Responding to the publication of the provisional Local Government Finance Settlement for 2024-25, London Councils anticipates a continuing funding shortfall of at least £500m – with worrying consequences for local services across the capital.
The cross-party group says that while the government’s announcement of a 6.4% funding boost for London local authorities will bring some relief, it will not be enough to address all the skyrocketing costs and financial distress boroughs are experiencing.
London Councils highlight that:
Boroughs asked the government for a funding uplift of at least 9% – the same as received in 2023-24 – to help them cope with fast-increasing demand for services, high inflation, and the impact of years of insufficient funding from central government.
Boroughs are already dealing with a £600m funding shortfall this year (2023-24). Nine in ten London boroughs expect to overspend their budgets. Boroughs are seeking to balance their books through efficiencies and use of financial reserves (which can only be spent once), but are also having to make service cuts. London Councils forecasts another substantial funding shortfall next year (2024-25) of around £500m.
The 6.4% funding uplift assumes boroughs will increase council tax rates by the maximum permitted amount, and this will account for over 40% of the increase.

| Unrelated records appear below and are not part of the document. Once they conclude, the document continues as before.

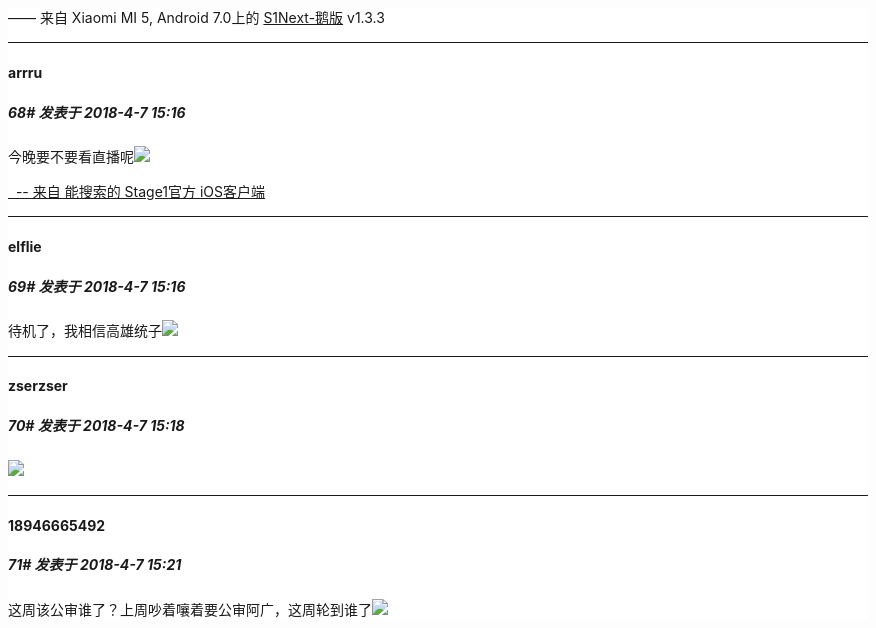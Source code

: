 —— 来自 Xiaomi MI 5, Android 7.0上的 [S1Next-鹅版](https://github.com/ykrank/S1-Next/releases) v1.3.3







*****

####  arrru  
##### 68#       发表于 2018-4-7 15:16




今晚要不要看直播呢<img src="https://static.saraba1st.com/image/smiley/face2017/002.png" referrerpolicy="no-referrer">

[  -- 来自 能搜索的 Stage1官方 iOS客户端](https://itunes.apple.com/fi/app/saraba1st/id1221237470?mt=8)







*****

####  elflie  
##### 69#       发表于 2018-4-7 15:16




待机了，我相信高雄统子<img src="https://static.saraba1st.com/image/smiley/face2017/033.png" referrerpolicy="no-referrer">







*****

####  zserzser  
##### 70#       发表于 2018-4-7 15:18



<img src="https://static.saraba1st.com/image/smiley/face2017/210.gif" referrerpolicy="no-referrer">







*****

####  18946665492  
##### 71#       发表于 2018-4-7 15:21




这周该公审谁了？上周吵着嚷着要公审阿广，这周轮到谁了<img src="https://static.saraba1st.com/image/smiley/face2017/067.png" referrerpolicy="no-referrer">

The worsening homelessness crisis is a key factor driving boroughs’ budget instability. One in 50 Londoners is currently homeless and living in temporary accommodation arranged by their local borough. Boroughs expect to overspend on their homelessness budgets this year by nearly £150m.
Boroughs have suffered from chronic underfunding for too long. London boroughs’ overall resources remain 18% lower in real terms than in 2010. Over the same time period the population has grown and boroughs now serve 800,000 more residents – broadly equivalent to a city the size of Leeds.

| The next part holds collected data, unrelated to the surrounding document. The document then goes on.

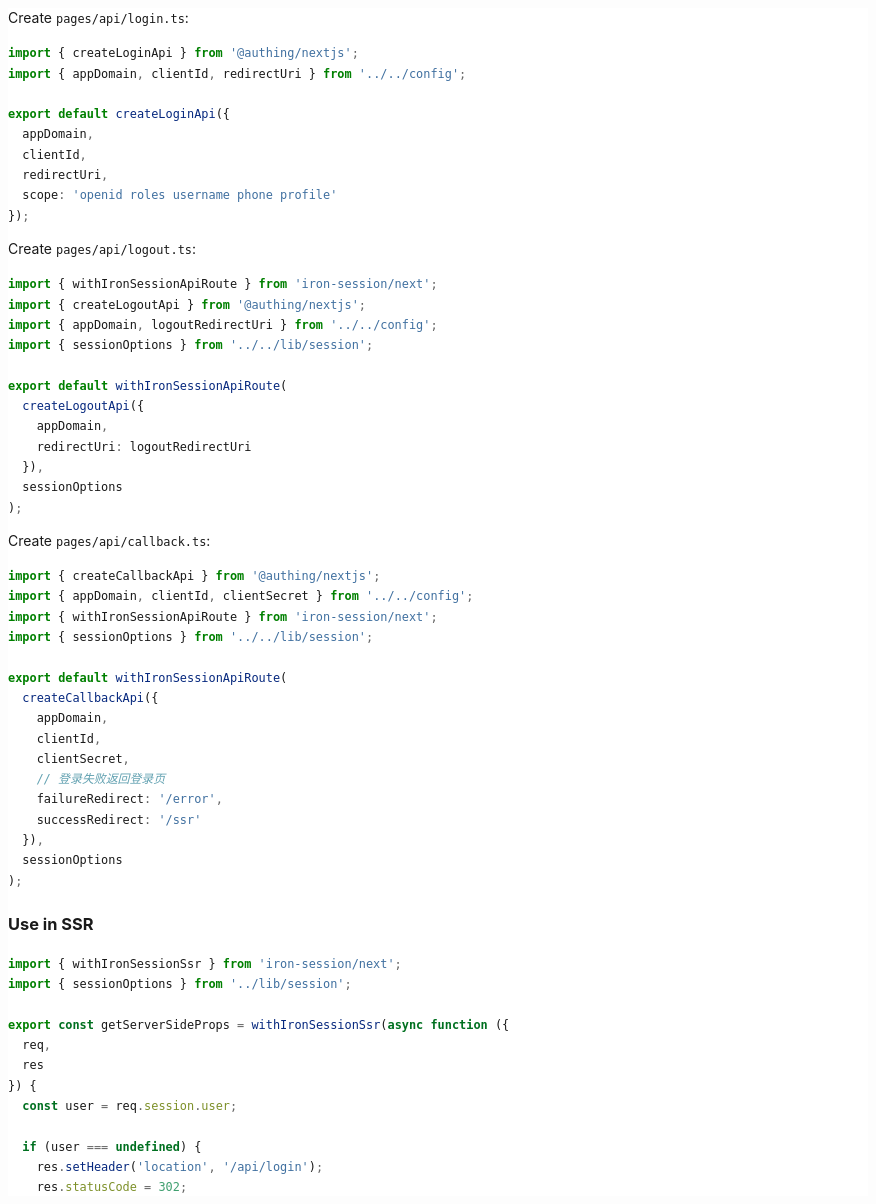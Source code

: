 Create `pages/api/login.ts`:

```ts
import { createLoginApi } from '@authing/nextjs';
import { appDomain, clientId, redirectUri } from '../../config';

export default createLoginApi({
  appDomain,
  clientId,
  redirectUri,
  scope: 'openid roles username phone profile'
});
```

Create `pages/api/logout.ts`:

```ts
import { withIronSessionApiRoute } from 'iron-session/next';
import { createLogoutApi } from '@authing/nextjs';
import { appDomain, logoutRedirectUri } from '../../config';
import { sessionOptions } from '../../lib/session';

export default withIronSessionApiRoute(
  createLogoutApi({
    appDomain,
    redirectUri: logoutRedirectUri
  }),
  sessionOptions
);
```

Create `pages/api/callback.ts`:

```ts
import { createCallbackApi } from '@authing/nextjs';
import { appDomain, clientId, clientSecret } from '../../config';
import { withIronSessionApiRoute } from 'iron-session/next';
import { sessionOptions } from '../../lib/session';

export default withIronSessionApiRoute(
  createCallbackApi({
    appDomain,
    clientId,
    clientSecret,
    // 登录失败返回登录页
    failureRedirect: '/error',
    successRedirect: '/ssr'
  }),
  sessionOptions
);
```

### Use in SSR

```ts
import { withIronSessionSsr } from 'iron-session/next';
import { sessionOptions } from '../lib/session';

export const getServerSideProps = withIronSessionSsr(async function ({
  req,
  res
}) {
  const user = req.session.user;

  if (user === undefined) {
    res.setHeader('location', '/api/login');
    res.statusCode = 302;
```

A report earlier this year from the Institute for Fiscal Studies think-tank found London local government funding is 17% lower than its estimated relative need – by far the largest gap of any region in England.
Cllr Claire Holland, Acting Chair of London Councils, said, “We are deeply concerned 2024 looks set to be another year of massive budget pressures and a continuing squeeze on Londoners’ local services.
“The measures announced by the government fall short of what we need. While the funding deal will bring some relief, it won’t be enough to plug the budget gaps we face and restore stability to town hall finances.
“Much of this uplift also relies on council tax rises, which will be extremely difficult for Londoners struggling with the cost of living.
“The entire system of local government funding needs urgent reform. For too long, boroughs in the capital have been left with inadequate resources despite London’s population and demand for services growing fast.”
London Councils is urging the government to:
Continue the Household Support Fund. Launched in 2021 in response to the cost-of-living crisis, this provides councils with funding to assist low-income residents.
Across London, boroughs are spending £136m of the fund this year to help households struggling to afford their energy bills, to fund emergency food support services, and to provide support during the holidays to those who receive free school meals. The Household Support Fund is due to end in April 2024 but boroughs say ongoing cost-of-living pressures mean these resources are still needed.
Deliver longer-term funding for adult and children’s social care. Like councils around the country, London boroughs are grappling with major costs associated with adult and children’s social care.
London Councils forecasts a collective overspend in the capital of £350m in adult and children’s social care this year. More funding stability is desperately needed, with a greater focus on prevention to ease the acute pressures on the system.
Reform the broken local government finance system. This must include giving councils multi-year (three to four-year) funding settlements and more devolved powers. Boroughs want to be less reliant on council tax and central government funding so they are better placed to sustain local services and serve their communities’ needs.